6. Control Report and Recovery Proposal
At the end of the audit, the tax administration draws up a report which may include adjustment proposals. This report is sent to the taxpayer, who then has the option of accepting it, contesting it or requesting a meeting to discuss the points of disagreement.
7. Dispute and Negotiation Phase
If the taxpayer contests the results of the audit, he can begin a negotiation or dispute phase. This may involve additional discussions with the tax authorities, the presentation of additional evidence, or even an appeal to the competent legal authorities.
8. Conclusion of Check and Payment
Once the audit process is completed and the tax adjustments are finalized, the taxpayer must pay any additional payments due, including any penalties and late payment interest.
The tax audit may involve auditing accounts, analyzing tax returns, and assessing compliance with tax regulations. It is important to know the steps in this process to better prepare for it.
The review of the overall tax situation only concerns individuals. However, we explain some important concepts relating to tax auditing as a whole.

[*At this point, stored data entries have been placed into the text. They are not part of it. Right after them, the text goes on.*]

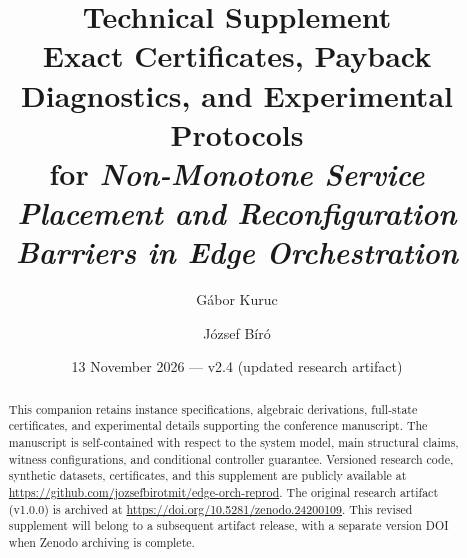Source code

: \documentclass[10pt,a4paper]{article}
\title{Technical Supplement\\[2mm]\large Exact Certificates, Payback Diagnostics, and Experimental Protocols\\ for \emph{Non-Monotone Service Placement and Reconfiguration Barriers in Edge Orchestration}}
\author{G\'abor Kuruc \and J\'ozsef B\'ir\'o}
\date{13 November 2026 --- v2.4 (updated research artifact)}
\begin{document}
\maketitle
\begin{abstract}
This companion retains instance specifications, algebraic derivations, full-state certificates, and experimental details supporting the conference manuscript. The manuscript is self-contained with respect to the system model, main structural claims, witness configurations, and conditional controller guarantee. Versioned research code, synthetic datasets, certificates, and this supplement are publicly available at \url{https://github.com/jozsefbirotmit/edge-orch-reprod}. The original research artifact (v1.0.0) is archived at \url{https://doi.org/10.5281/zenodo.24200109}. This revised supplement will belong to a subsequent artifact release, with a separate version DOI when Zenodo archiving is complete.
\end{abstract}
\tableofcontents
\end{document}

Examination of the taxpayer’s overall tax situation (ESFP) in Morocco
This procedure, in particular for individuals, is a procedure put in place by the Moroccan tax administration. This procedure aims to assess the consistency between the taxpayer’s standard of living and his declared income. Here are the key aspects of this review:
Objective of the tax situation review
The main goal of the ESFP is to ensure that taxpayers report all their income and pay the corresponding taxes. This includes not only professional income but also other potential sources of income.
Selection criteria for the examination of the tax situation
Taxpayers may be selected for a tax review based on various criteria, such as significant expenditures relative to reported income, acquisitions of valuable real estate or vehicles, or outward signs of wealth that do not match. not to declared income.
What is the examination of the taxpayer’s overall tax situation?
Article 216 of the CGI:
“The administration examines the tax situation of the taxpayer having his tax domicile in Morocco, taking into account all of his declared income, taxed automatically or benefiting from an exemption from declaration, and falling within the scope of application of income tax.”.
Examining the taxpayer’s overall tax situation is a tax procedure carried out by the Moroccan Tax Administration. Indeed, it aims to assess whether an individual’s lifestyle is consistent with their income. This examination is based on article 216 of the General Tax Code.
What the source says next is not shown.